Les actuelles guerres en Irak et en Syrie peuvent-elles remettre en question l’intégrité territoriale de ces États et le tracé de ces frontières ? Peut-on faire un parallèle entre la tutelle jadis exercée sur eux par les deux anciennes puissances coloniales et le (nouveau) partage en zones d’influence qui semble se dessiner entre l’Iran, la Russie et les États-Unis ?

Les États-Unis, qui avaient supplanté la France et l’Angleterre dans la région après l’affaire de Suez (1956), se sont confrontés à l’URSS durant la guerre froide. Devenus la seule superpuissance après l’implosion de leur rival soviétique, ils ont ensuite profité de l’hégémonie qu’ils exerçaient pour tenter d’imposer un ordre régional conforme à leurs intérêts et à ceux d’Israël. Mais quelles seront leurs relations avec la Russie après le retour de Moscou sur la scène syrienne ? Se dirige-t-on vers un  accord américano-russe sur le dossier syrien ? Et quelle sera la conséquence de l’hostilité envers l’Iran de l’administration Trump, qui s’est érigée en champion de la cause sunnite ?

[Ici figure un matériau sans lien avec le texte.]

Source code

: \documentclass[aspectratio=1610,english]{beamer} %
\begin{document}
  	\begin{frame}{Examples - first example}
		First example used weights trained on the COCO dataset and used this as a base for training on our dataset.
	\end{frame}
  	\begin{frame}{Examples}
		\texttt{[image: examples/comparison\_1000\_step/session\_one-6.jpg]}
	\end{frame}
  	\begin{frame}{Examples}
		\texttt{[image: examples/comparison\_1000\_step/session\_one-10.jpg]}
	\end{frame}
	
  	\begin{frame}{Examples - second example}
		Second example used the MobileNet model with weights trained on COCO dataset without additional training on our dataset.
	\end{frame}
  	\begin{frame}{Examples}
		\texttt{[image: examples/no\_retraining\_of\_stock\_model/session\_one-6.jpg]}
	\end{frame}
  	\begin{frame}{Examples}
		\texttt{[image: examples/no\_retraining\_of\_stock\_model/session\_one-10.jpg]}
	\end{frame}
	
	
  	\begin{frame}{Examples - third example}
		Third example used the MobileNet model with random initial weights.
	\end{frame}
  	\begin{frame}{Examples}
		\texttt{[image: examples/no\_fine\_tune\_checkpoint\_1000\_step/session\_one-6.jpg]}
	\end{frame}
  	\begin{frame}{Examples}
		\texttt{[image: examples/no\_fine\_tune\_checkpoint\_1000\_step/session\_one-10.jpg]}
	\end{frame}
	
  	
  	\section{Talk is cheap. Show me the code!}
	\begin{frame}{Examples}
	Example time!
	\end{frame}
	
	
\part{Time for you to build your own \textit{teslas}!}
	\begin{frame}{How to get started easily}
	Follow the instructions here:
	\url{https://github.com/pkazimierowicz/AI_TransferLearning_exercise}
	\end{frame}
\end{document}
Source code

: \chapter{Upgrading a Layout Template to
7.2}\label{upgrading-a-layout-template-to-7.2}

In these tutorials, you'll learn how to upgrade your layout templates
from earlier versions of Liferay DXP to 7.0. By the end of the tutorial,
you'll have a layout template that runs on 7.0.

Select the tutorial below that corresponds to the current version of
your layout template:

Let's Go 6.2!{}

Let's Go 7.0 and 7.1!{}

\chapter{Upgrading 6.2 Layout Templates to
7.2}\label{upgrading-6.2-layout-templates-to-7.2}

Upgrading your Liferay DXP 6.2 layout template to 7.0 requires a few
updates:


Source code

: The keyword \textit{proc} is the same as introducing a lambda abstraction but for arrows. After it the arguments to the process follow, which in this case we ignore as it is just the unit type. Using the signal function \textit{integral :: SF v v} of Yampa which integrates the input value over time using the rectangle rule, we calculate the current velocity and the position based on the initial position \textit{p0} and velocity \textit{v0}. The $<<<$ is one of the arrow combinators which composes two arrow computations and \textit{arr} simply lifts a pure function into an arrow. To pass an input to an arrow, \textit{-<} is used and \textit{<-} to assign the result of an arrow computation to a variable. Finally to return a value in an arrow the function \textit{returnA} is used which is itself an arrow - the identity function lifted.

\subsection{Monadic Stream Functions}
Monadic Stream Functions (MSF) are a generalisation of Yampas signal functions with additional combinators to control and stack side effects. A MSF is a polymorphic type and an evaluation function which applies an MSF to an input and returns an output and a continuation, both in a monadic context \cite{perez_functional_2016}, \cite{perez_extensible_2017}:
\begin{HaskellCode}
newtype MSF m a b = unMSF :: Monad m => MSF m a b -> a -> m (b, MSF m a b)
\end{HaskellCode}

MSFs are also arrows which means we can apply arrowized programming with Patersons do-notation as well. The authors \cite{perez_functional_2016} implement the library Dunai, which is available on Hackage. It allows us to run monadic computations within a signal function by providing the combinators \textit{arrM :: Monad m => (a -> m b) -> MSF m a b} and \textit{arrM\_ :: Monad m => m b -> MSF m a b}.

Alors que les deux puissances régionales musulmanes, la Turquie et l’Iran, étaient en position de jouer un rôle majeur en Syrie et en Irak, les errements politiques d’Erdogan  ont brisé ses rêves de grandeur néo-ottomane et il doit par ailleurs faire face à la menace  kurde. L’Iran, au contraire, apparaît s’imposer comme la grande puissance régionale, grâce en partie au boulevard que lui a ouvert Washington en détruisant l’Irak. Quant à l’Irak et à la Syrie, qui font figure d’États faillis, ils ne sont pas davantage maîtres de leur destin qu’en 1920 et sont destinés à être continuellement ballottés entre l’axe chiite, allié de facto à la Russie, et l’alliance américano-saoudienne.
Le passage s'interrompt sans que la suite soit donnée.